By 29 August 2013 | Categories: feature articles


It would be no exaggeration to say that the PC industry as a whole is battling to stay relevant in an environment increasingly ruled by smartphones and tablet devices. To its rescue, perhaps, enters the hybrid PC.

It could be argued that the premise behind hybrids – those devices which double as both tablets and small notebooks or ultrabooks – is not exactly new. Indeed, when tablets, such as the iPad and various Android offerings began addressing their most glaring omission (no keyboard) with an array of accessories, they could technically have been considered hybrids of sorts. In fact, it was Asus who led the charge back in 2011, with its EEE Pad Slider (review), an Android tablet with an integrated, slide out QWERTY keyboard. With the introduction of Windows 8, however, hybrids really began to come to the fore.

Enter the hybrid

Since the iPad took the world by storm three years ago, a number of very good third party external keyboards and keyboard-covers have made typing on a tablet a little more akin to doing so on a notebook or ultrabook. This is changing the perception that tablets are mainly for content consumption.

Complicating matters is the fact that now there are two types of hybrids - tablet hybrids (tablets that come with keyboard docks) and notebook or ultrabook hybrids (essentially notebooks with detachable screens that can then be used independently).

Lenovo's ThinkPad Helix boasts a detachable 11.6" screen, which can function away from its base station as a Windows 8 tablet.

Tablet hybrids

However, each are doing so in different ways, with some choosing to focus on the tablet component of their hybrid first, with the keyboard dock segment trailing behind, and others doing exactly the opposite. For example, Acer has launched its Windows 8-based Iconia W510 (shown in our main image), a significant improvement over the W700, which is essentially a 10” Windows 8 tablet, running the cost and energy efficient Intel Atom Z2760 processor with a dollop of 2 GB of memory.

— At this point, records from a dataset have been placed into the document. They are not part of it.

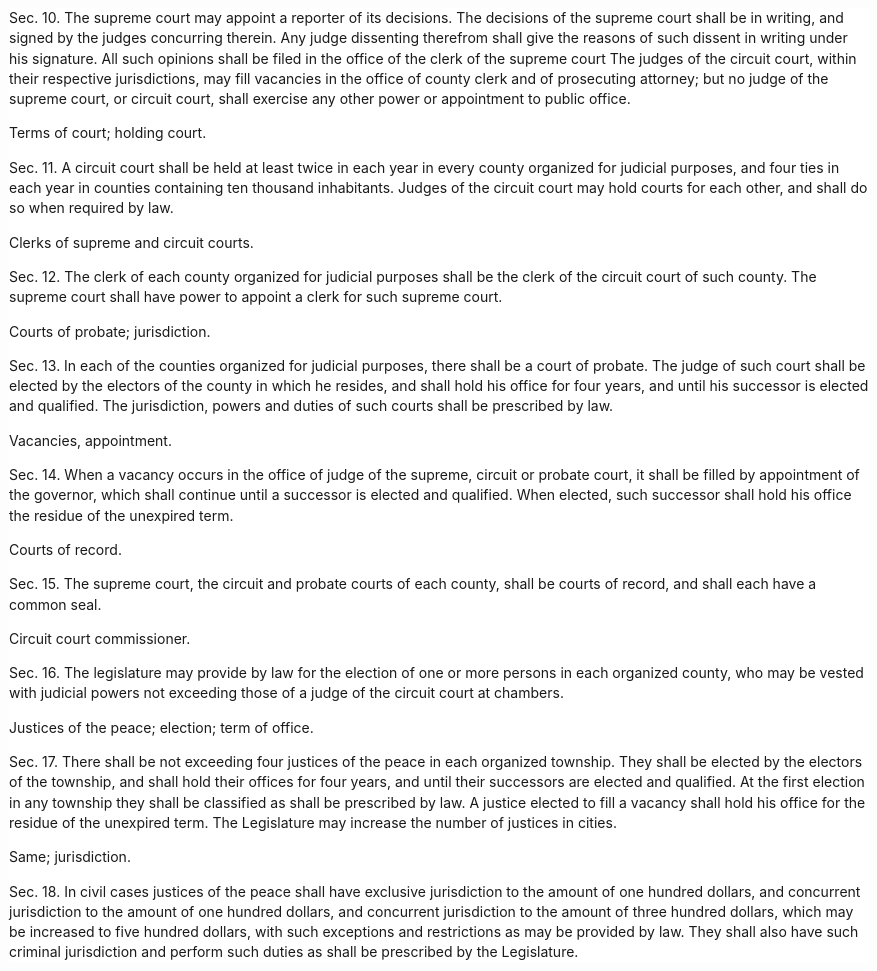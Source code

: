 Sec. 10. The supreme court may appoint a reporter of its decisions. The decisions of the supreme court shall be in writing, and signed by the judges concurring therein. Any judge dissenting therefrom shall give the reasons of such dissent in writing under his signature. All such opinions shall be filed in the office of the clerk of the supreme court The judges of the circuit court, within their respective jurisdictions, may fill vacancies in the office of county clerk and of prosecuting attorney; but no judge of the supreme court, or circuit court, shall exercise any other power or appointment to public office.

Terms of court; holding court.

Sec. 11. A circuit court shall be held at least twice in each year in every county organized for judicial purposes, and four ties in each year in counties containing ten thousand inhabitants. Judges of the circuit court may hold courts for each other, and shall do so when required by law.

Clerks of supreme and circuit courts.

Sec. 12. The clerk of each county organized for judicial purposes shall be the clerk of the circuit court of such county. The supreme court shall have power to appoint a clerk for such supreme court.

Courts of probate; jurisdiction.

Sec. 13. In each of the counties organized for judicial purposes, there shall be a court of probate. The judge of such court shall be elected by the electors of the county in which he resides, and shall hold his office for four years, and until his successor is elected and qualified. The jurisdiction, powers and duties of such courts shall be prescribed by law.

Vacancies, appointment.

Sec. 14. When a vacancy occurs in the office of judge of the supreme, circuit or probate court, it shall be filled by appointment of the governor, which shall continue until a successor is elected and qualified. When elected, such successor shall hold his office the residue of the unexpired term.

Courts of record.

Sec. 15. The supreme court, the circuit and probate courts of each county, shall be courts of record, and shall each have a common seal.

Circuit court commissioner.

Sec. 16. The legislature may provide by law for the election of one or more persons in each organized county, who may be vested with judicial powers not exceeding those of a judge of the circuit court at chambers.

Justices of the peace; election; term of office.

Sec. 17. There shall be not exceeding four justices of the peace in each organized township. They shall be elected by the electors of the township, and shall hold their offices for four years, and until their successors are elected and qualified. At the first election in any township they shall be classified as shall be prescribed by law. A justice elected to fill a vacancy shall hold his office for the residue of the unexpired term. The Legislature may increase the number of justices in cities.

Same; jurisdiction.

Sec. 18. In civil cases justices of the peace shall have exclusive jurisdiction to the amount of one hundred dollars, and concurrent jurisdiction to the amount of one hundred dollars, and concurrent jurisdiction to the amount of three hundred dollars, which may be increased to five hundred dollars, with such exceptions and restrictions as may be provided by law. They shall also have such criminal jurisdiction and perform such duties as shall be prescribed by the Legislature.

Falling into the same category is Samsung’s Ativ 500T (review); while it has similar specifications, it bumps the screen up to 11.6”, making it quite a bit larger. On HP’s end, it offers the 10.1” SlateBook X2, which sports a Tegra 4 processor, 1920 x 1200 IPS display and takes firm aim at the business user.

The pros in this approach is that it essentially delivers a bit of each – some of the portability extolled by tablets, along with a good balance between energy efficiency and processing power. The main con though, is that it occupies a middle of the road between being a very powerful tablet and a particularly portable notebook, not really pulling either off.

Notebooks that twist and bend into a variety of configurations have become more commonplace, as with the Lenovo IdeaPad Yoga.

Notebook/Ultrabook hybrids

Moving into the notebook and ultrabook hybrids, a prime example here is the Lenovo ThinkPad Helix (review) with its detachable 11.6” screen, which offers  a potent Intel Core i7 processor, 8 GB of memory, with a hearty 256 GB SSD drive, all running on Windows 8.

On the plus side it seems like an ideal solution – a detachable screen for tablet time on the couch, and all the power needed to do typical tasks. The main con here is the price, at R25 000, it certainly is not cheap. It is also not as portable as dedicated, smaller tablets, a factor that road warriors may need to consider.

Additionally, amongst the more curious of the hybrid entries are those that forsake detachable screen components for the ability to instead twist and flex into different configurations. More ultrabook than tablet, they are still innovative in their own right. For example Asus’ TaiChi (review) boasts two screens, one where the lid would normally be.

Why settle for one screen when instead you can have two? At least this is the philosophy Asus' TaiChi adheres to.

Then there are the twistable Lenovo ThinkPad Twist (review) and the bendable IdeaPad Yoga (review), with the former sporting a 12.5” screen with a high-end processor and memory. While useful for a variety of functions such as watching movies or working on a slate type setup, ultrabook hybrids are typically thicker and heavier than their other hybrid counterparts. We’ve tested these machines and might have used it as tablets more if Windows 8’s Metro interface offered the same usability as Android does.

To the point

In the final analysis, hybrids have nonetheless breathed a fresh air of innovation into the notebook segment, offering general and business users alike more choice, which is certainly nothing to scoff at.